• Your instructions
The lines below starting at the line containing "### Screenshots" and ending at the line containing "## See also" are to be repeated exactly, with both ends kept and nothing else added.

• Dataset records
^^^^^^^^

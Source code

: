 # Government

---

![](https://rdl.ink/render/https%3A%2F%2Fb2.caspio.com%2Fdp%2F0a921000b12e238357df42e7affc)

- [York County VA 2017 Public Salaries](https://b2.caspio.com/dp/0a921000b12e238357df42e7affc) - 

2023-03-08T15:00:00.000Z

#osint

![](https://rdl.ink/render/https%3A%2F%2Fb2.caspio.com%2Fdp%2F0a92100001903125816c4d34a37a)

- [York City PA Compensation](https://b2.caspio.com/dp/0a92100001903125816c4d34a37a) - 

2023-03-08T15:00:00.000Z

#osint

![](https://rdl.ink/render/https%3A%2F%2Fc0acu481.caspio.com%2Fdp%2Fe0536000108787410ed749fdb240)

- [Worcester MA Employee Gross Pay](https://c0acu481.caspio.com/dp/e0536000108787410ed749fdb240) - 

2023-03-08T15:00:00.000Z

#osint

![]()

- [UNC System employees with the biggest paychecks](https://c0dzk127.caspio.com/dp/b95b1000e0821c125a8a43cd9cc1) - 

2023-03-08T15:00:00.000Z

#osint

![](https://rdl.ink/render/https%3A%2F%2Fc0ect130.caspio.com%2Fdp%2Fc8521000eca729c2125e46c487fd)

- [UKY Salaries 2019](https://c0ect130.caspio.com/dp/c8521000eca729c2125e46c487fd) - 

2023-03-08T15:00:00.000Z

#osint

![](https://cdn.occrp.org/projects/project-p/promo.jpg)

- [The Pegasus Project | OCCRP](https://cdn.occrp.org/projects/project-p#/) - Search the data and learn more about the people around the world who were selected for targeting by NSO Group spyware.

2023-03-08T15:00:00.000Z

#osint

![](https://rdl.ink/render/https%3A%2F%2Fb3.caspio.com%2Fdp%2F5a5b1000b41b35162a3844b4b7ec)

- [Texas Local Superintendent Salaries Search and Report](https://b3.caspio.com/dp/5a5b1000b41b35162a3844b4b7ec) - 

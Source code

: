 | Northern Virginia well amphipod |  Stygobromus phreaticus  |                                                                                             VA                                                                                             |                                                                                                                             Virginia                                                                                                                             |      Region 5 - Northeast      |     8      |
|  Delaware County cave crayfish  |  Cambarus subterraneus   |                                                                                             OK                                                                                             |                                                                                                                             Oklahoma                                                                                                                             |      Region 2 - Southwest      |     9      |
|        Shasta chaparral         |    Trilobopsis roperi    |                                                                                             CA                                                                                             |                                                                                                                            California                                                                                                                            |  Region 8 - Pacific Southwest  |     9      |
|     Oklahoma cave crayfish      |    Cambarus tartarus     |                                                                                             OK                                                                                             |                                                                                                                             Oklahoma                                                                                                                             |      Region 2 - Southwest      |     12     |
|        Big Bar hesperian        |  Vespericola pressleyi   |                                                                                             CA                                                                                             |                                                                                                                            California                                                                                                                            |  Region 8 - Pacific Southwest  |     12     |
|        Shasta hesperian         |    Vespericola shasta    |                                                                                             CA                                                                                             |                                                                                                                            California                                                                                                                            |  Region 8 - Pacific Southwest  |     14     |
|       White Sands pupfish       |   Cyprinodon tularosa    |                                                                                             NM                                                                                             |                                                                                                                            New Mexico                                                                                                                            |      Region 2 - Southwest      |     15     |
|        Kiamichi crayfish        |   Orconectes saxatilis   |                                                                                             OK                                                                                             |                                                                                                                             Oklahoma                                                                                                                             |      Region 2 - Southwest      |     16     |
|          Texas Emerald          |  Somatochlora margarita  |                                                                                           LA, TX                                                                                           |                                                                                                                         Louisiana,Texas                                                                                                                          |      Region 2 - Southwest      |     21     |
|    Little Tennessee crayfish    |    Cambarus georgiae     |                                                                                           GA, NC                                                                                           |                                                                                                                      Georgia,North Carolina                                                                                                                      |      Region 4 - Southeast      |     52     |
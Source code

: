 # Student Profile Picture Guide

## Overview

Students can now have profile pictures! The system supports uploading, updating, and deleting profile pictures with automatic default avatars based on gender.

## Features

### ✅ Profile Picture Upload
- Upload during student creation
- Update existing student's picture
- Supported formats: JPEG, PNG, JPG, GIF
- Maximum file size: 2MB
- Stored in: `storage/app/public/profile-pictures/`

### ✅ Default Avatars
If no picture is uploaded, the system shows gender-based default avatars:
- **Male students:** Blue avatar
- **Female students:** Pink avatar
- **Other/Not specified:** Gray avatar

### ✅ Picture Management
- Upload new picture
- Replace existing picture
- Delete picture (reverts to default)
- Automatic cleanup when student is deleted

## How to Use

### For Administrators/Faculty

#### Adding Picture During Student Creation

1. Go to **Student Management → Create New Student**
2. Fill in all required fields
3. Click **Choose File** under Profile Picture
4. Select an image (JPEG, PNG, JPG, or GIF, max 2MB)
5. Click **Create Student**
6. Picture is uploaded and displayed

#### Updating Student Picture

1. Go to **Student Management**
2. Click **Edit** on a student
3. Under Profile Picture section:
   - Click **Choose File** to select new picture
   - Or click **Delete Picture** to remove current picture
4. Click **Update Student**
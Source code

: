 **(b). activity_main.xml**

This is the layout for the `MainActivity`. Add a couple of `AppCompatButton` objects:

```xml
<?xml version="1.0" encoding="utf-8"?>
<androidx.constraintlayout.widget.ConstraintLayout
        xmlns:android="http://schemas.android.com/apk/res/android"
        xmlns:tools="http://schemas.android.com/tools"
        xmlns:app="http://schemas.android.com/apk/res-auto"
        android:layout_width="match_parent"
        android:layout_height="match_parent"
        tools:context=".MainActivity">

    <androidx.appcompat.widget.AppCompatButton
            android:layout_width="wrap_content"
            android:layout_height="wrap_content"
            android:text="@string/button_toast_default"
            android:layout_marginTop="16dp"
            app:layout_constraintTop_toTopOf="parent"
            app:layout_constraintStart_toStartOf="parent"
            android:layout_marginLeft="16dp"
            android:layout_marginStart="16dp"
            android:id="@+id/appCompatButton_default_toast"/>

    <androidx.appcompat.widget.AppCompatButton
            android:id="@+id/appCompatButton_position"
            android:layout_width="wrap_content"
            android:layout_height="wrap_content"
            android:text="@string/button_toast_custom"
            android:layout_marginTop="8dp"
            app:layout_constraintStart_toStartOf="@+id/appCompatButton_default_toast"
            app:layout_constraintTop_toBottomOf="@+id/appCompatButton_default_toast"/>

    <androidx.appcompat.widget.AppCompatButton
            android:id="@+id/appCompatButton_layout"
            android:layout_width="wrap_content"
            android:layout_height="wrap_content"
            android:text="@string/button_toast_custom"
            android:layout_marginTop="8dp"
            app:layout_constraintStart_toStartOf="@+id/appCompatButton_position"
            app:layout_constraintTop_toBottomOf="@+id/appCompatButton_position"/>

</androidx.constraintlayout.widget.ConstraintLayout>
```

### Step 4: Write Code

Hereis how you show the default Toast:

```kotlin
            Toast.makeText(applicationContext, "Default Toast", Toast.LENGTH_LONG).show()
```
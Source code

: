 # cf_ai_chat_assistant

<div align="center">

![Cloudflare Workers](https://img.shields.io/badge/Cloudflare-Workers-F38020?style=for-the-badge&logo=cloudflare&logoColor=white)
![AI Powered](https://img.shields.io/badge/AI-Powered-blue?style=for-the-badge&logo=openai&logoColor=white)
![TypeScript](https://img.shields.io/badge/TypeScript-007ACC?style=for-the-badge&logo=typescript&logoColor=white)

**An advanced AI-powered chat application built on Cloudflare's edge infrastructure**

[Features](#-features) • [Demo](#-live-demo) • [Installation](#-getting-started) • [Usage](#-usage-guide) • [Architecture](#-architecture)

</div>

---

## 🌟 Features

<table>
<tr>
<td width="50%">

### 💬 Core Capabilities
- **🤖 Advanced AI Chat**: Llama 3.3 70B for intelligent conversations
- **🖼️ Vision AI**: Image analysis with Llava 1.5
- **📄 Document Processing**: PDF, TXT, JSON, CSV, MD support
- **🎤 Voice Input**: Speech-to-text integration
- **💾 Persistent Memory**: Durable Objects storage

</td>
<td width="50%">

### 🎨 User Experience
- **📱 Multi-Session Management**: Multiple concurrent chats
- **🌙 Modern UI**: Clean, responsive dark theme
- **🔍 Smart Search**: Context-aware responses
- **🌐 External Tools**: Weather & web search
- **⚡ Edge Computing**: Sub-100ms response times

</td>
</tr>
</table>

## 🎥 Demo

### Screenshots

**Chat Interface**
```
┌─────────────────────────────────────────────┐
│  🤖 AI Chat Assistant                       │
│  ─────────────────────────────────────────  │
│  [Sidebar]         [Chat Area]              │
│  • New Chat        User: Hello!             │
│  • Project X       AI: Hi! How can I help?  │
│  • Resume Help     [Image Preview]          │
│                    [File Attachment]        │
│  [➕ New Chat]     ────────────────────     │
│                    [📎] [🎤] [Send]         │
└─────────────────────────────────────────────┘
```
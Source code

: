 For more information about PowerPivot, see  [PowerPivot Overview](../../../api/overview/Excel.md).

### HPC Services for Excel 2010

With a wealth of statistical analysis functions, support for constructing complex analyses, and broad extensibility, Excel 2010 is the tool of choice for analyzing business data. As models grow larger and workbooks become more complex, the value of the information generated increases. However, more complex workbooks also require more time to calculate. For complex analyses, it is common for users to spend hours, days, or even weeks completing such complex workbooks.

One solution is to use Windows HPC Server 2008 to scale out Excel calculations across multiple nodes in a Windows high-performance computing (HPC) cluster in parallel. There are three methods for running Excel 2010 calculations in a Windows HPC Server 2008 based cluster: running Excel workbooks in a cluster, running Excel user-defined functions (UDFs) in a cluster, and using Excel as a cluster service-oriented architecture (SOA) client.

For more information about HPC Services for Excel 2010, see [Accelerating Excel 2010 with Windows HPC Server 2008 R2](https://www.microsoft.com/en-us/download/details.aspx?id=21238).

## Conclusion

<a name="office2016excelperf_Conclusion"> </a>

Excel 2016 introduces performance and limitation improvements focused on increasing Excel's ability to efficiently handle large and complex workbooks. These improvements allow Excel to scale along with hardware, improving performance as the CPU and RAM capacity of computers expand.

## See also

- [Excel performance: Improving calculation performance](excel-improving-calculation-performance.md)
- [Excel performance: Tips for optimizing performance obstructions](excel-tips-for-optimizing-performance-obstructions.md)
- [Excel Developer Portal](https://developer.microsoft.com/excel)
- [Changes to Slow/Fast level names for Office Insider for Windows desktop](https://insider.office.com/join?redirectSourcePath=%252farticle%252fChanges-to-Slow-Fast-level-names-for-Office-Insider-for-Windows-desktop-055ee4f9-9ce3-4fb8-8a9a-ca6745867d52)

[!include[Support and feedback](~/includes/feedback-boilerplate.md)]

^^^^^^^^

• The completed task
### Screenshots

**Chat Interface**
```
┌─────────────────────────────────────────────┐
│  🤖 AI Chat Assistant                       │
│  ─────────────────────────────────────────  │
│  [Sidebar]         [Chat Area]              │
│  • New Chat        User: Hello!             │
│  • Project X       AI: Hi! How can I help?  │
│  • Resume Help     [Image Preview]          │
│                    [File Attachment]        │
│  [➕ New Chat]     ────────────────────     │
│                    [📎] [🎤] [Send]         │
└─────────────────────────────────────────────┘
```
Source code

: For more information about PowerPivot, see  [PowerPivot Overview](../../../api/overview/Excel.md).

### HPC Services for Excel 2010

With a wealth of statistical analysis functions, support for constructing complex analyses, and broad extensibility, Excel 2010 is the tool of choice for analyzing business data. As models grow larger and workbooks become more complex, the value of the information generated increases. However, more complex workbooks also require more time to calculate. For complex analyses, it is common for users to spend hours, days, or even weeks completing such complex workbooks.

One solution is to use Windows HPC Server 2008 to scale out Excel calculations across multiple nodes in a Windows high-performance computing (HPC) cluster in parallel. There are three methods for running Excel 2010 calculations in a Windows HPC Server 2008 based cluster: running Excel workbooks in a cluster, running Excel user-defined functions (UDFs) in a cluster, and using Excel as a cluster service-oriented architecture (SOA) client.

For more information about HPC Services for Excel 2010, see [Accelerating Excel 2010 with Windows HPC Server 2008 R2](https://www.microsoft.com/en-us/download/details.aspx?id=21238).

## Conclusion

<a name="office2016excelperf_Conclusion"> </a>

Excel 2016 introduces performance and limitation improvements focused on increasing Excel's ability to efficiently handle large and complex workbooks. These improvements allow Excel to scale along with hardware, improving performance as the CPU and RAM capacity of computers expand.

## See also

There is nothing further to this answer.